Friday, January 12, 2007

Conditions stabilise as bond market adjusts

Conditions stabilise as bond market adjusts.

WICHIT CHANTANUSORNSIRI & DARANA CHUDASRI

Bond market conditions have stabilised, with new government issues continuing to be priced below coupon rates, according to Pongpanu Svetarunvra, the director-general of the Public Debt Management Office. He noted that a 6.5-billion-baht auction of seven-year bonds on Wednesday was five times oversubscribed, despite fears that market demand would lag due to the impact of the Bank of Thailand's Dec 18 capital controls.

The controls require foreign investors to set aside a 30% interest-free deposit with the central bank for inflows into the bond market.

Bond yields spiked immediately after the measure was announced, as analysts expressed fears that closing off the bond market to foreign investors would push yields upward due to lower investment demand.

But Mr Pongpanu noted that at this week's auction, the seven-year government bond was bid at 4.95%, well below the coupon of 5.25%, while a 1.5-billion-baht, 12-year bond was sold at 5.27% compared with a coupon rate of 5.625%.

''The fact that the central bank is still able to pitch new issues at a premium shows that government bonds are still seen as an attractive savings investment,'' he said.

''Foreign investors also have not transferred significant funds out of the market since the 30% rule was imposed, and many continue to park their funds in risk-free bonds.''

Mr Pongpanu added that intervention by the central bank through open-market operations had also helped push yields downward.

The Wednesday bond issue was the first lot of government bonds sold this year to offset the fiscal budget deficit, projected at 146 billion baht.

Piti Tantakasem, head of capital markets at Kasikornbank, said the yield curve had risen by 30 basis points since the beginning of the year, nearly regaining all losses from the last two weeks of December following the Dec 18 announcement of the capital controls.

''The bond market was quite volatile over the past several weeks due to interest-rate uncertainties and the 30% reserve rule,'' he said.

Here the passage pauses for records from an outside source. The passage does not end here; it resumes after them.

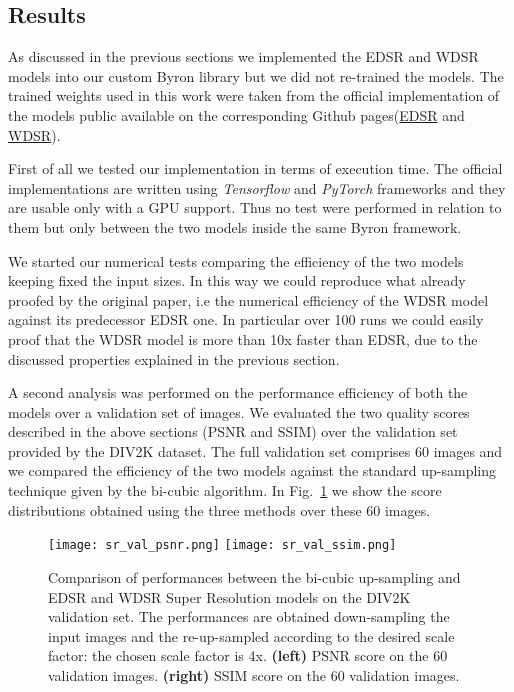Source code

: \documentclass{standalone}
\begin{document}
\subsection[Results]{Results}\label{SR:results}

As discussed in the previous sections we implemented the EDSR and WDSR models into our custom \textsf{Byron} library but we did not re-trained the models.
The trained weights used in this work were taken from the official implementation of the models public available on the corresponding Github pages(\href{}{EDSR} and \href{}{WDSR}). %

First of all we tested our implementation in terms of execution time.
The official implementations are written using \emph{Tensorflow} and \emph{PyTorch} frameworks and they are usable only with a GPU support.
Thus no test were performed in relation to them but only between the two models inside the same \textsf{Byron} framework.

We started our numerical tests comparing the efficiency of the two models keeping fixed the input sizes.
In this way we could reproduce what already proofed by the original paper, i.e the numerical efficiency of the WDSR model against its predecessor EDSR one.
In particular over 100 runs we could easily proof that the WDSR model is more than 10x faster than EDSR, due to the discussed properties explained in the previous section.

A second analysis was performed on the performance efficiency of both the models over a validation set of images.
We evaluated the two quality scores described in the above sections (PSNR and SSIM) over the validation set provided by the DIV2K dataset.
The full validation set comprises 60 images and we compared the efficiency of the two models against the standard up-sampling technique given by the bi-cubic algorithm.
In Fig.~\ref{fig:sr_validation} we show the score distributions obtained using the three methods over these 60 images.

\begin{center}
\begin{figure}[htbp]
\centering
\texttt{[image: sr\_val\_psnr.png]}
\quad
\texttt{[image: sr\_val\_ssim.png]}
\caption{Comparison of performances between the bi-cubic up-sampling and EDSR and WDSR Super Resolution models on the DIV2K validation set.
The performances are obtained down-sampling the input images and the re-up-sampled according to the desired scale factor: the chosen scale factor is 4x.
\textbf{(left)} PSNR score on the 60 validation images.
\textbf{(right)} SSIM score on the 60 validation images.
}
\label{fig:sr_validation}
\end{figure}
\end{center}
\end{document}

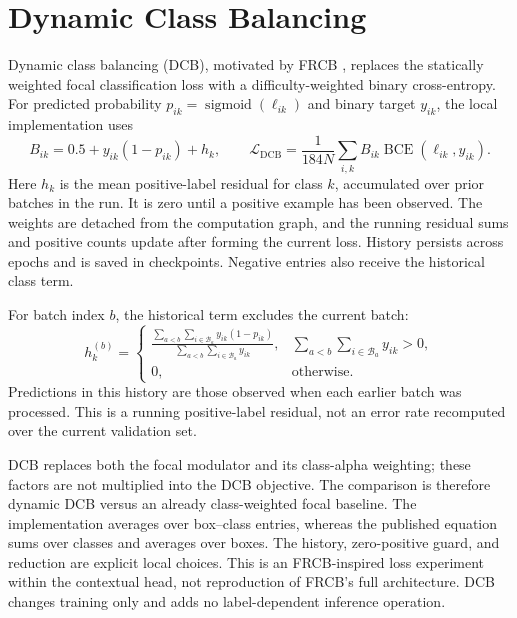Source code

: \section{Dynamic Class Balancing}

Dynamic class balancing (DCB), motivated by FRCB \cite{frcb}, replaces the statically weighted focal classification loss with a difficulty-weighted binary cross-entropy. For predicted probability \(p_{ik}=\operatorname{sigmoid}(\ell_{ik})\) and binary target \(y_{ik}\), the local implementation uses
\begin{equation}\label{eq:dcb}
 B_{ik}=0.5+y_{ik}(1-p_{ik})+h_k,\qquad
 \mathcal{L}_{\mathrm{DCB}}=\frac{1}{184N}\sum_{i,k}B_{ik}\operatorname{BCE}(\ell_{ik},y_{ik}).
\end{equation}
Here \(h_k\) is the mean positive-label residual for class \(k\), accumulated over prior batches in the run. It is zero until a positive example has been observed. The weights are detached from the computation graph, and the running residual sums and positive counts update after forming the current loss. History persists across epochs and is saved in checkpoints. Negative entries also receive the historical class term.

For batch index \(b\), the historical term excludes the current batch:
\begin{equation}\label{eq:dcb-history}
 h_k^{(b)}=\begin{cases}
 \displaystyle\frac{\sum_{a<b}\sum_{i\in\mathcal B_a}y_{ik}(1-p_{ik})}
 {\sum_{a<b}\sum_{i\in\mathcal B_a}y_{ik}}, & \displaystyle\sum_{a<b}\sum_{i\in\mathcal B_a}y_{ik}>0,\\[6pt]
 0, & \text{otherwise}.
 \end{cases}
\end{equation}
Predictions in this history are those observed when each earlier batch was processed. This is a running positive-label residual, not an error rate recomputed over the current validation set.

DCB replaces both the focal modulator and its class-alpha weighting; these factors are not multiplied into the DCB objective. The comparison is therefore dynamic DCB versus an already class-weighted focal baseline. The implementation averages over box--class entries, whereas the published equation sums over classes and averages over boxes. The history, zero-positive guard, and reduction are explicit local choices. This is an FRCB-inspired loss experiment within the contextual head, not reproduction of FRCB's full architecture. DCB changes training only and adds no label-dependent inference operation.

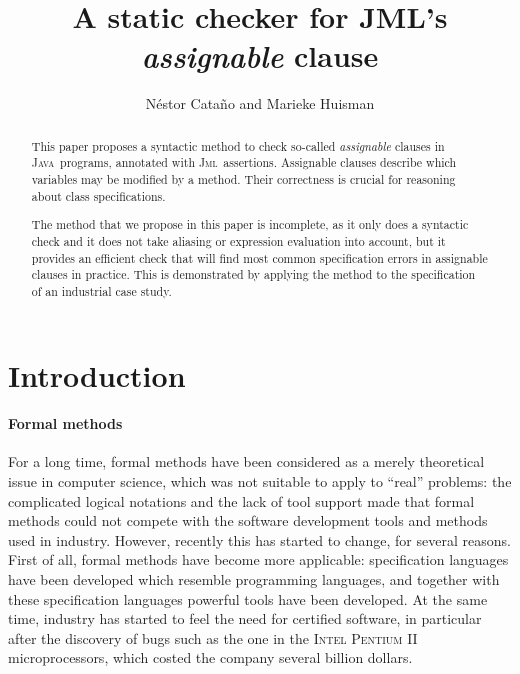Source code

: \documentclass[a4paper]{llncs}
\title{A static checker for JML's \emph{assignable} clause}
\author{
  N\'estor Cata\~no and Marieke Huisman  \\
  \institute{
       \inria\ Sophia-Antipolis, France \\
  } 
  \email{\{Nestor.Catano, Marieke.Huisman\}@sophia.inria.fr}
}
\newcommand{\jml}{\textsc{Jml}}
\newcommand{\java}{\textsc{Java}}
\newcommand{\gplus}{\textsc{GemPlus}}
\begin{document}
\fussy
\maketitle
\pagestyle{plain}

\begin{abstract}
This paper proposes a syntactic method to check so-called
\emph{assignable} clauses in \java\ programs, annotated with \jml\
assertions. Assignable clauses describe which variables may be
modified by a method. Their correctness is crucial for reasoning about 
class specifications. 

The method that we propose in this paper is incomplete, as it only
does a syntactic check and it does not take aliasing or expression evaluation
into account, but it provides an efficient check that will find most
common specification errors in assignable clauses in practice. This is 
demonstrated by applying the method to the specification of an
industrial case study.



\end{abstract}






\section{Introduction}
\label{sec-intro}

\paragraph{\bf Formal methods}
For a long time, formal methods have been considered as a merely
theoretical issue in computer science, which was not suitable to apply
to ``real'' problems: the complicated logical notations and the lack
of tool support made that formal methods could not compete with the
software development tools and methods used in industry. However,
recently this has started to change, for several reasons. First of
all, formal methods have become more applicable: specification
languages have been developed which resemble programming languages,
and together with these specification languages powerful tools have
been developed. At the same time, industry has started to feel the
need for certified software, in particular after the discovery of bugs such as
the one in the \textsc{Intel} \textsc{Pentium II} microprocessors,
which costed the company several billion dollars.
\end{document}
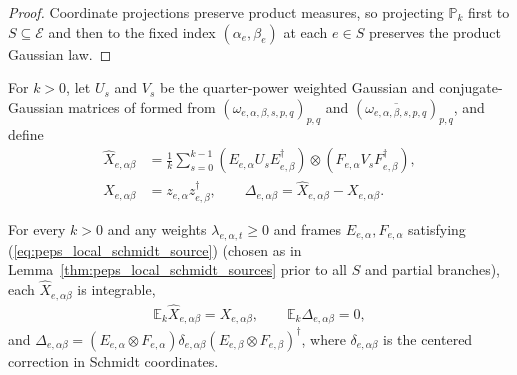 \begin{proof}\leanok
    Coordinate projections preserve product measures, so projecting $\mathbb P_k$ first to $S\subseteq\mathcal E$ and then to the fixed index $(\alpha_e,\beta_e)$ at each $e\in S$ preserves the product Gaussian law.
\end{proof}

\begin{definition}
    \label{def:peps_sampled_source_matrix}
    \leanok
    For $k>0$, let $U_s$ and $V_s$ be the quarter-power weighted Gaussian and conjugate-Gaussian matrices of \cite[Equation~(5.6)]{OpenAI2026PolynomialPEPS} formed from $(\omega_{e,\alpha,\beta,s,p,q})_{p,q}$ and $(\overline{\omega_{e,\alpha,\beta,s,p,q}})_{p,q}$, and define
    \begin{align}
        \widehat X_{e,\alpha\beta}
         & =\frac1k\sum_{s=0}^{k-1}
        (E_{e,\alpha}U_sE_{e,\beta}^{\dagger})
        \otimes(F_{e,\alpha}V_sF_{e,\beta}^{\dagger}), \\
        X_{e,\alpha\beta}
         & =z_{e,\alpha}z_{e,\beta}^{\dagger},\qquad
        \Delta_{e,\alpha\beta}=\widehat X_{e,\alpha\beta}-X_{e,\alpha\beta}.
    \end{align}
\end{definition}

\begin{lemma}
    \label{thm:peps_unbiased_original_sources}
    \leanok
    For every $k>0$ and any weights $\lambda_{e,\alpha,t}\ge 0$ and frames $E_{e,\alpha},F_{e,\alpha}$ satisfying (\ref{eq:peps_local_schmidt_source}) (chosen as in Lemma~\ref{thm:peps_local_schmidt_sources} prior to all $S$ and partial branches), each $\widehat X_{e,\alpha\beta}$ is integrable,
    \begin{align}
        \mathbb E_k\widehat X_{e,\alpha\beta}=X_{e,\alpha\beta},
        \qquad \mathbb E_k\Delta_{e,\alpha\beta}=0,
    \end{align}
    and $\Delta_{e,\alpha\beta}=(E_{e,\alpha}\otimes F_{e,\alpha})\delta_{e,\alpha\beta}(E_{e,\beta}\otimes F_{e,\beta})^{\dagger}$, where $\delta_{e,\alpha\beta}$ is the centered correction in Schmidt coordinates.
\end{lemma}


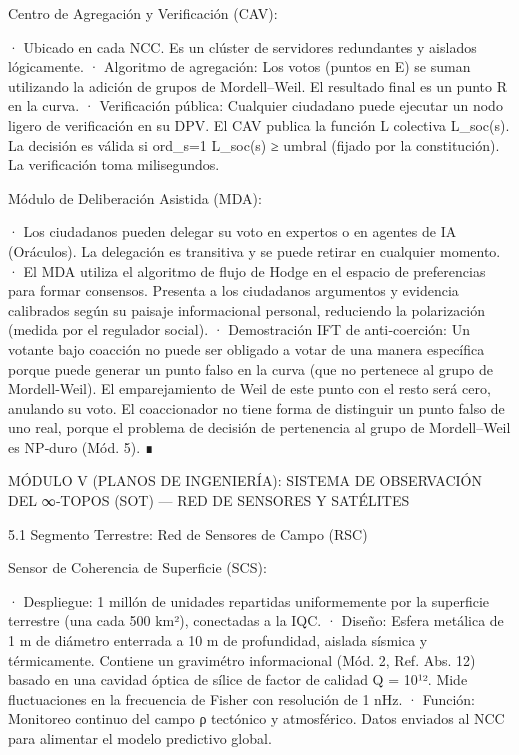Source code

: \documentclass[12pt,a4paper]{book}
\begin{document}
Centro de Agregación y Verificación (CAV):

· Ubicado en cada NCC. Es un clúster de servidores redundantes y aislados lógicamente.
· Algoritmo de agregación: Los votos (puntos en E) se suman utilizando la adición de grupos de Mordell–Weil. El resultado final es un punto R en la curva.
· Verificación pública: Cualquier ciudadano puede ejecutar un nodo ligero de verificación en su DPV. El CAV publica la función L colectiva L_soc(s). La decisión es válida si ord_{s=1} L_soc(s) ≥ umbral (fijado por la constitución). La verificación toma milisegundos.

Módulo de Deliberación Asistida (MDA):

· Los ciudadanos pueden delegar su voto en expertos o en agentes de IA (Oráculos). La delegación es transitiva y se puede retirar en cualquier momento.
· El MDA utiliza el algoritmo de flujo de Hodge en el espacio de preferencias para formar consensos. Presenta a los ciudadanos argumentos y evidencia calibrados según su paisaje informacional personal, reduciendo la polarización (medida por el regulador social).
· Demostración IFT de anti‑coerción: Un votante bajo coacción no puede ser obligado a votar de una manera específica porque puede generar un punto falso en la curva (que no pertenece al grupo de Mordell‑Weil). El emparejamiento de Weil de este punto con el resto será cero, anulando su voto. El coaccionador no tiene forma de distinguir un punto falso de uno real, porque el problema de decisión de pertenencia al grupo de Mordell–Weil es NP‑duro (Mód. 5). ∎

MÓDULO V (PLANOS DE INGENIERÍA): SISTEMA DE OBSERVACIÓN DEL ∞‑TOPOS (SOT) — RED DE SENSORES Y SATÉLITES

5.1 Segmento Terrestre: Red de Sensores de Campo (RSC)

Sensor de Coherencia de Superficie (SCS):

· Despliegue: 1 millón de unidades repartidas uniformemente por la superficie terrestre (una cada 500 km²), conectadas a la IQC.
· Diseño: Esfera metálica de 1 m de diámetro enterrada a 10 m de profundidad, aislada sísmica y térmicamente. Contiene un gravimétro informacional (Mód. 2, Ref. Abs. 12) basado en una cavidad óptica de sílice de factor de calidad Q = 10¹². Mide fluctuaciones en la frecuencia de Fisher con resolución de 1 nHz.
· Función: Monitoreo continuo del campo ρ tectónico y atmosférico. Datos enviados al NCC para alimentar el modelo predictivo global.
\end{document}
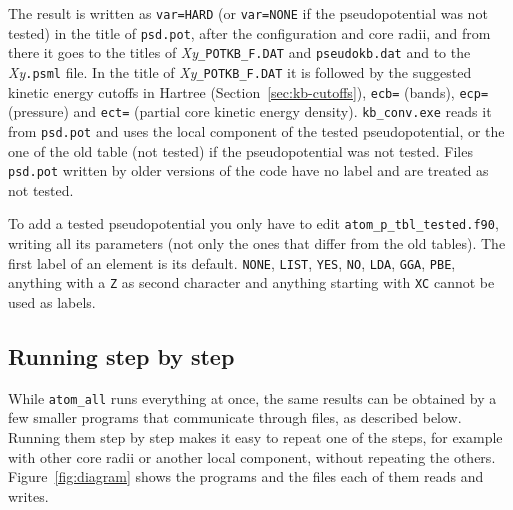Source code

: \documentclass[11pt]{article}
\begin{document}
The result is written as \texttt{var=HARD} (or \texttt{var=NONE} if the pseudopotential
was not tested) in the title of \texttt{psd.pot}, after the configuration and core radii,
and from there it goes to the titles of \textit{Xy}\texttt{\_POTKB\_F.DAT} and
\texttt{pseudokb.dat} and to the \textit{Xy}\texttt{.psml} file.
In the title of \textit{Xy}\texttt{\_POTKB\_F.DAT} it is followed by the suggested
kinetic energy cutoffs in Hartree (Section~\ref{sec:kb-cutoffs}),
\texttt{ecb=} (bands), \texttt{ecp=} (pressure) and \texttt{ect=} (partial core kinetic energy density).
\texttt{kb\_conv.exe} reads it from \texttt{psd.pot} and uses the local component of the
tested pseudopotential, or the one of the old table (not tested) if the
pseudopotential was not tested.
Files \texttt{psd.pot} written by older versions of the code have no label and are
treated as not tested.

To add a tested pseudopotential you only have to edit
\texttt{atom\_p\_tbl\_tested.f90}, writing all its parameters (not only the ones that
differ from the old tables).  The first label of an element is its default.
\texttt{NONE}, \texttt{LIST}, \texttt{YES}, \texttt{NO}, \texttt{LDA}, \texttt{GGA},
\texttt{PBE}, anything with a \texttt{Z} as second character and anything starting
with \texttt{XC} cannot be used as labels.


\subsection{Running step by step}
\label{sec:run-steps}

While \texttt{atom\_all} runs everything at once, the same results can be obtained by a few
smaller programs that communicate through files, as described below.
Running them step by step makes it easy to repeat one of the steps, for example
with other core radii or another local component, without repeating the others.
Figure~\ref{fig:diagram} shows the programs and the files each of them reads
and writes.
\end{document}
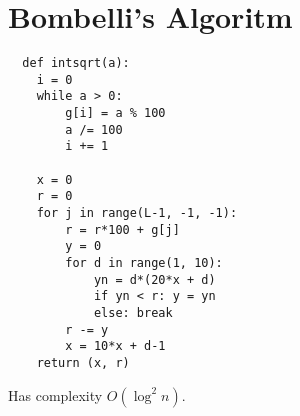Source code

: \documentclass[10pt, a4paper]{report}
\begin{document}
\section{Bombelli's Algoritm}
\begin{verbatim}
  def intsqrt(a):
    i = 0
    while a > 0:
        g[i] = a % 100
        a /= 100
        i += 1

    x = 0
    r = 0
    for j in range(L-1, -1, -1):
        r = r*100 + g[j]
        y = 0
        for d in range(1, 10):
            yn = d*(20*x + d)
            if yn < r: y = yn
            else: break
        r -= y
        x = 10*x + d-1
    return (x, r)
\end{verbatim}
Has complexity $O(\log ^2 n)$.
\end{document}
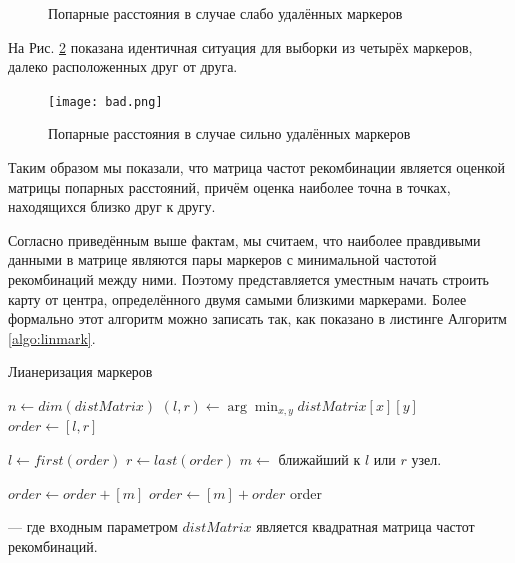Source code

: \documentclass{matmex-diploma-custom}
\begin{document}
\begin{figure}[h]
  \caption[width=0.4\textwidth]{Попарные расстояния в случае слабо
    удалённых маркеров}
  \label{fig:fig1}
\end{figure}

На Рис. \ref{fig:fig2} показана идентичная ситуация для выборки из
четырёх маркеров, далеко расположенных друг от друга.

\begin{figure}[h]
 \centering
  \texttt{[image: bad.png]}
  \caption[width=0.4\textwidth]{Попарные расстояния в случае сильно
    удалённых маркеров}
  \label{fig:fig2}
\end{figure}

Таким образом мы показали, что матрица частот рекомбинации является
оценкой матрицы попарных расстояний, причём оценка наиболее точна в
точках, находящихся близко друг к другу.

Согласно приведённым выше фактам, мы считаем, что наиболее правдивыми
данными в матрице являются пары маркеров с минимальной частотой
рекомбинаций между ними. Поэтому представляется уместным начать
строить карту от центра, определённого двумя самыми близкими
маркерами. Более формально этот алгоритм можно записать так, как
показано в листинге Алгоритм \ref{algo:linmark}.
\begin{algorithm}
  \caption{Лианеризация маркеров}
  \label{algo:linmark}
  \begin{algorithmic}[1]

    \State $n \gets dim(distMatrix)$
    \State $(l, r) \gets \arg\!\min_{x, y} \mathit{distMatrix}[x][y]$
    \State $order \gets [l, r]$

    \State $l \gets first(order)$
    \State $r \gets last(order)$
    \State $m \gets $ ближайший к $l$ или $r$ узел.

    \State $order \gets order + [m]$
    \Else
    \State $order \gets [m] + order$
    \EndIf
    \EndWhile
    \State \Return order
    \EndFunction
  \end{algorithmic}
\end{algorithm}

--- где входным параметром $distMatrix$ является квадратная матрица
частот рекомбинаций.
\end{document}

''But now, interest rates clearly look to be moving downwards, which has helped boost sentiment in the bond market,'' he added.

But other analysts said the bond market would continue to suffer from the Dec 18 controls, and that yields were somewhat distorted by the fact that new supply in the market was low.

Private companies have also stalled new issue plans due to the capital controls as well as expectations of falling interest rates over the next several months.

The PDMO, which oversees the government's debt financing programmes, had earlier this month floated plans to scale back its bond issues in favour of alternative financing options in light of the impact the capital controls would have.

Authorities are considering increasing their direct borrowings from local financial institutions as well as the issue of public savings bonds in order to help meet the government's financing needs.

Falling interest rates and new corporate bond issues should help boost the bond market over the next several months, said Boontuck Wungcharoen, an executive vice-president at Kasikornbank.

He said many large companies were looking at the domestic bond market as a funding option as international markets remained closed due to the central bank's currency controls.

Kasikornbank currently maintains an economic growth forecast of 4% to 4.5% this year, with corporate loan growth projected at 15%.

Mr Boontuck said negative market sentiment regarding economic and political trends was expected to be short-lived, and that investment should soon pick up as capacity utilisation was running at a high 75%.

Interest rates are also on the downward trend and should fall by 0.5 to one percentage points this year.

The markets are projecting a quarter-point cut in rates at next Wednesday's meeting of the central bank's Monetary Policy Committee.